[Saved entries]
BEGIN

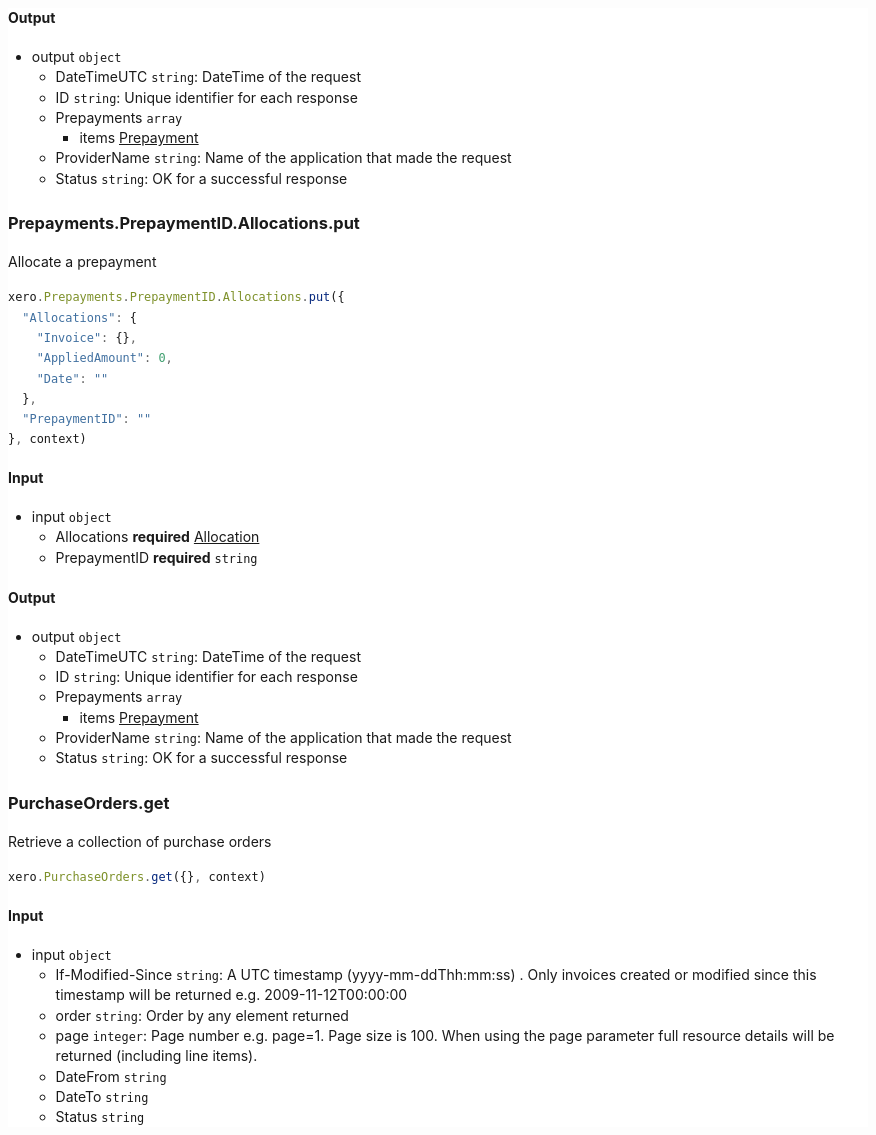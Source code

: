 #### Output
* output `object`
  * DateTimeUTC `string`: DateTime of the request
  * ID `string`: Unique identifier for each response
  * Prepayments `array`
    * items [Prepayment](#prepayment)
  * ProviderName `string`: Name of the application that made the request
  * Status `string`: OK for a successful response

### Prepayments.PrepaymentID.Allocations.put
Allocate a prepayment


```js
xero.Prepayments.PrepaymentID.Allocations.put({
  "Allocations": {
    "Invoice": {},
    "AppliedAmount": 0,
    "Date": ""
  },
  "PrepaymentID": ""
}, context)
```

#### Input
* input `object`
  * Allocations **required** [Allocation](#allocation)
  * PrepaymentID **required** `string`

#### Output
* output `object`
  * DateTimeUTC `string`: DateTime of the request
  * ID `string`: Unique identifier for each response
  * Prepayments `array`
    * items [Prepayment](#prepayment)
  * ProviderName `string`: Name of the application that made the request
  * Status `string`: OK for a successful response

### PurchaseOrders.get
Retrieve a collection of purchase orders


```js
xero.PurchaseOrders.get({}, context)
```

#### Input
* input `object`
  * If-Modified-Since `string`: A UTC timestamp (yyyy-mm-ddThh:mm:ss) . Only invoices created or modified since this timestamp will be returned e.g. 2009-11-12T00:00:00
  * order `string`: Order by any element returned
  * page `integer`: Page number e.g. page=1. Page size is 100. When using the page parameter full resource details will be returned (including line items).
  * DateFrom `string`
  * DateTo `string`
  * Status `string`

END

[WORK REQUEST] Every record above must be given again exactly; drop the pictures.

[EXPECTED ANSWER]
Source code

: #### Output
* output `object`
  * DateTimeUTC `string`: DateTime of the request
  * ID `string`: Unique identifier for each response
  * Prepayments `array`
    * items [Prepayment](#prepayment)
  * ProviderName `string`: Name of the application that made the request
  * Status `string`: OK for a successful response

### Prepayments.PrepaymentID.Allocations.put
Allocate a prepayment


```js
xero.Prepayments.PrepaymentID.Allocations.put({
  "Allocations": {
    "Invoice": {},
    "AppliedAmount": 0,
    "Date": ""
  },
  "PrepaymentID": ""
}, context)
```

#### Input
* input `object`
  * Allocations **required** [Allocation](#allocation)
  * PrepaymentID **required** `string`

#### Output
* output `object`
  * DateTimeUTC `string`: DateTime of the request
  * ID `string`: Unique identifier for each response
  * Prepayments `array`
    * items [Prepayment](#prepayment)
  * ProviderName `string`: Name of the application that made the request
  * Status `string`: OK for a successful response

### PurchaseOrders.get
Retrieve a collection of purchase orders


```js
xero.PurchaseOrders.get({}, context)
```

#### Input
* input `object`
  * If-Modified-Since `string`: A UTC timestamp (yyyy-mm-ddThh:mm:ss) . Only invoices created or modified since this timestamp will be returned e.g. 2009-11-12T00:00:00
  * order `string`: Order by any element returned
  * page `integer`: Page number e.g. page=1. Page size is 100. When using the page parameter full resource details will be returned (including line items).
  * DateFrom `string`
  * DateTo `string`
  * Status `string`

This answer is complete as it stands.